Uno dei casi più bizzarri di nave fantasma mai registrati è sicuramente quello della SS Baychimo che ha in realtà superato la semplice denominazione di nave fantasma diventando uno dei misteri marittimi più grandi e duraturi del mondo moderno. La SS Baychimo era una nave a vapore composta da 1.322 tonnellate di acciaio. Ha iniziato la sua vita in Svezia dove venne costruita nel 1914. La sua carriera da nave da cargo è iniziata sotto il nome “Ångermanelfven” per conto di una compagnia di navigazione tedesca, dove ha trascorso anche qualche breve periodo come nave commerciale tra Amburgo e la Svezia, questo fino a quando scoppiò la prima guerra mondiale. Nel periodo successivo il conflitto, venne trasferita in Gran Bretagna come indennità di guerra per le perdite che i tedeschi avevano causato alla marina inglese. Qui fu ribattezzata SS Baychimo, acquistata dalla Hudson’s Bay Company e posizionata in Scozia dove prestò il suo servizio come nave cargo tra le coste inglesi e quelle del Canada. La nave doveva inoltre attraversare le gelide e pericolose acque dell’Artico perché venne in gran parte usata per il commercio delle pellicce con gli insediamenti Inuit. Il Baychimo e il suo equipaggio hanno sempre svolto egregiamente i loro compiti, sfidando le impervie condizioni meteo nei mari ghiacciati del nord, eseguendo anche un totale di nove viaggi da e verso l’Alaska, ma il primo ottobre del 1931 la fortuna per la nave e il suo equipaggio si esaurì. Il Baychimo stava effettuando un traporto di routine verso Vancouver con un carico di pellicce pregiate, tuttavia l’equipaggio non aveva tenuto in considerazione che quell’anno l’inverno era arrivato prima  del solito. La nave venne sballottata dalle gelide raffiche di vento, l’equipaggio era stremato da temperature di congelamento ma non si dettero per vinti e decisi di consegnare il prezioso carico a tutti i costi proseguirono la loro rotta verso la città canadese. All’improvviso una bufera di neve di abbatté su di loro portando con se pesanti e grosse lastre di ghiaccio che presto intrappolarono la nave e il suo equipaggio terrorizzato. Il Baychimo dunque venne stretto in una gabbia di ghiaccio senza possibilità di uscita mentre l’equi paggio non poteva far altro che guardare impotente.

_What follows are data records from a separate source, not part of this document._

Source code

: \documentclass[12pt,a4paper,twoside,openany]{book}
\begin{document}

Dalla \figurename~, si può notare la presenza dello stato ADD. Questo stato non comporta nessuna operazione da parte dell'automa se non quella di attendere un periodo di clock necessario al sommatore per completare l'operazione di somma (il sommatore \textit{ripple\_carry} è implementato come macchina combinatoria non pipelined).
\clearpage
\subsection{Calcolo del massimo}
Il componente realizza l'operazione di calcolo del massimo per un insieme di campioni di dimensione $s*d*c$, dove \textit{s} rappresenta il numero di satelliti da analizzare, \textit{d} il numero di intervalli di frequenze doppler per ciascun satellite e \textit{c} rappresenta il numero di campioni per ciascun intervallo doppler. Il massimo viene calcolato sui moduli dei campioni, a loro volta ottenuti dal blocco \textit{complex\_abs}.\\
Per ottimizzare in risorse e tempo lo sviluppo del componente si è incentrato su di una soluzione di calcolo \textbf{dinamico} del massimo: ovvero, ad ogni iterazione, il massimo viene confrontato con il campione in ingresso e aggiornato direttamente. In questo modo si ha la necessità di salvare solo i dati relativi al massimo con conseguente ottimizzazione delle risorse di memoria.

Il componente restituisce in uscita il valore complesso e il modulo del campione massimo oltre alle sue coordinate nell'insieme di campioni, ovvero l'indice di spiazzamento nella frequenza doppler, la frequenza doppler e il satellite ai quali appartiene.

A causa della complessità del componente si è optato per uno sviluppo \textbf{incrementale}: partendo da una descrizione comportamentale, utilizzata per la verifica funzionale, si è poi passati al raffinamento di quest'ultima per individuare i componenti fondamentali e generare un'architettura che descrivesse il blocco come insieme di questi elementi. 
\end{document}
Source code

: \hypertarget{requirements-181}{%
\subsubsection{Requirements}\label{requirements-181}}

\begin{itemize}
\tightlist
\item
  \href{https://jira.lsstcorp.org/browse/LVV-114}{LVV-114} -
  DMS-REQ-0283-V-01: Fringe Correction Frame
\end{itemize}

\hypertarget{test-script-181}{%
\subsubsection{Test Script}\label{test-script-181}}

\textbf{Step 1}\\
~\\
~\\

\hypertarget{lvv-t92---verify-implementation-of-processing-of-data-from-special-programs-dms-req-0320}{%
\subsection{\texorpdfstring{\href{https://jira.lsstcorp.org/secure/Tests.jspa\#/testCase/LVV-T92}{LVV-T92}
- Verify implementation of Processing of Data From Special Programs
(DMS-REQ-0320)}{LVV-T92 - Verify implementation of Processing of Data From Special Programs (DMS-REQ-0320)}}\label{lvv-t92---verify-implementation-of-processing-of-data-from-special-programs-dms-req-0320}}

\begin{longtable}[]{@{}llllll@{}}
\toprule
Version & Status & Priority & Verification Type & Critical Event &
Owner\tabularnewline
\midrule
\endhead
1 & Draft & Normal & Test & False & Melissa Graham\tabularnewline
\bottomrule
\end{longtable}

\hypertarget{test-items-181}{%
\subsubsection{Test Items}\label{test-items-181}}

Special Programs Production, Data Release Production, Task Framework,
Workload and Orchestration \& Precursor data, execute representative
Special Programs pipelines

Incapace di proseguire il viaggio e di fronte a un possibile affondamento, il capitano ordinò di abbandonare la nave dirigendosi a piedi verso la città di Barrow, solo che tra l’equipaggio e la città c’era circa un chilometro di infide lastre di ghiaccio da superare, ma con grande coraggio arrivarono sani e salvi in città, dove stazionarono per due giorni, dopodiché tornarono per controllare lo stato della loro nave abbandonata. Quando arrivarono, furono sorpresi di scoprire che il Baychimo si era liberato dal ghiaccio in loro assenza ed era andata alla deriva. L’equipaggio aspettò prima di poter recuperare la nave e costruirono un accampamento nelle vicinanze per poter tenere d’occhio il vascello, ma il cattivo tempo non stava dando tregua agli uomini e l’8 ottobre la nave si impiantò nuovamente nel ghiaccio. Questa volta però le lastre erano riluttanti a lasciare andare la nave che rimase intrappolata in questo carcere di ghiaccio ancora una volta. Il 15 ottobre, con la tormenta che continuava a flagellare il campo, intervenne la Hudson’s Bay Company inviando degli aerei con una squadra di salvataggio per recuperare dal loro accampamento l’equipaggio del Baychimo. Anche se 22 membri vennero tratti in salvo, il capitano e altri 14 membri si rifiutarono di seguire la squadra di salvataggio, essi non volevano perdere di vista la nave e il suo carico, dunque decisero di rimanere accampati sul ghiaccio nonostante la tempesta. Il 24 novembre una bufera di neve particolarmente feroce si abbatté sull’equipaggio rimasto e la visibilità si era ridotta praticamente a zero, dunque gli uomini persero completamente di vista la nave in mezzo a quelle raffiche di neve. Il giorno successivo il Baychimo era svanito nel nulla. Considerata la gravità della tempesta il capitano pensò che la nave fosse affondata nel buio delle profondità glaciali, dunque con il suo equipaggio decise di ritornare alla civiltà.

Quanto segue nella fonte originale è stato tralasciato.